Logistic Regression Deep Dive (Binary Classification)

Assume a binary classification setting with observations {(x_i, y_i)} for i=1..n, where x_i ∈ R^p (with an intercept term) and y_i ∈ {0,1}. Let η_i = x_i^T β and σ(z) be the logistic (sigmoid) function.

Tasks

1. Write σ(z) and the Bernoulli log-likelihood for binary logistic regression. Derive the gradient and Hessian with respect to β for L2-regularized logistic regression, and explain why the (penalized) objective is convex.
2. Single-feature example: with x ∈ R, β0 = −1.2 and β1 = 0.8, compute P(y=1 | x=2.0). Report the odds and the odds ratio for a one-unit increase in x.
3. Decision threshold with costs: the positive-class base rate is 2%, and a false negative costs 10× a false positive.

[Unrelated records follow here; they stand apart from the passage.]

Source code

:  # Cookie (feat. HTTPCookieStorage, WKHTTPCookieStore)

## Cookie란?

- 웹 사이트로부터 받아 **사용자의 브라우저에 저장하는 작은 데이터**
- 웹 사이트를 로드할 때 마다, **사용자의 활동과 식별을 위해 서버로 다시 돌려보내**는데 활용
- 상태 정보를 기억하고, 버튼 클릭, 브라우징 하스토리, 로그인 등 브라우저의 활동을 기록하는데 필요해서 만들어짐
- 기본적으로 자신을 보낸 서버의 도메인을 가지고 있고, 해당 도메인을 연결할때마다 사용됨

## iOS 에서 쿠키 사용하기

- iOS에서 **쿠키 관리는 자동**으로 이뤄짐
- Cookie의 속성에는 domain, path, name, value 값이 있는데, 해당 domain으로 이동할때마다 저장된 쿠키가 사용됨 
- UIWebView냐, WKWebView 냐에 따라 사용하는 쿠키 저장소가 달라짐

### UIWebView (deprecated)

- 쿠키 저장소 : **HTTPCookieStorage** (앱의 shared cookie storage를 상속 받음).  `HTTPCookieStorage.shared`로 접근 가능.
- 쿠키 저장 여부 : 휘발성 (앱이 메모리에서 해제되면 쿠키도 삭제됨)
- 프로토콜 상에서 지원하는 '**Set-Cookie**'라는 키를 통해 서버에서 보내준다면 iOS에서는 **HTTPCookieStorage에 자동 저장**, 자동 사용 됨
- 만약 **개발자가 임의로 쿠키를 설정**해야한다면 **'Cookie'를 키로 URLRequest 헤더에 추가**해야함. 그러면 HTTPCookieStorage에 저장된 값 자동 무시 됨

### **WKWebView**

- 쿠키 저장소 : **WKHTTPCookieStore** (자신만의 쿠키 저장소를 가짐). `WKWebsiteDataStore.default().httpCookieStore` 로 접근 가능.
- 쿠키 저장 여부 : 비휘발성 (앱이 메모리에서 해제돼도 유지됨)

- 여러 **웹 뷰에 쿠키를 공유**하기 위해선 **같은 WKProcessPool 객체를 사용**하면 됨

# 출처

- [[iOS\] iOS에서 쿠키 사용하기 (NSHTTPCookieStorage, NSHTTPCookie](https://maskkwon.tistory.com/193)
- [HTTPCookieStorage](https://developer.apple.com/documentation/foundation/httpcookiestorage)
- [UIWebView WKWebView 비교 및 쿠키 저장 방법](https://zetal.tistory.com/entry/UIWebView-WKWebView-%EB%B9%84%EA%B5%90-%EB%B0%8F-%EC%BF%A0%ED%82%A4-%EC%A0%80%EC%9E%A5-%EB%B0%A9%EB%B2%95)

Compute the Bayes-optimal decision threshold and explain how you would calibrate probabilities (e.g., Platt scaling vs. isotonic).
4. Numerical stability: give numerically stable expressions for log(σ(z)) and log(1 − σ(z)) and explain why they avoid overflow/underflow.
5. Class imbalance: explain how severe class imbalance affects MLE estimates and which regularization or reweighting you would use. Justify analytically.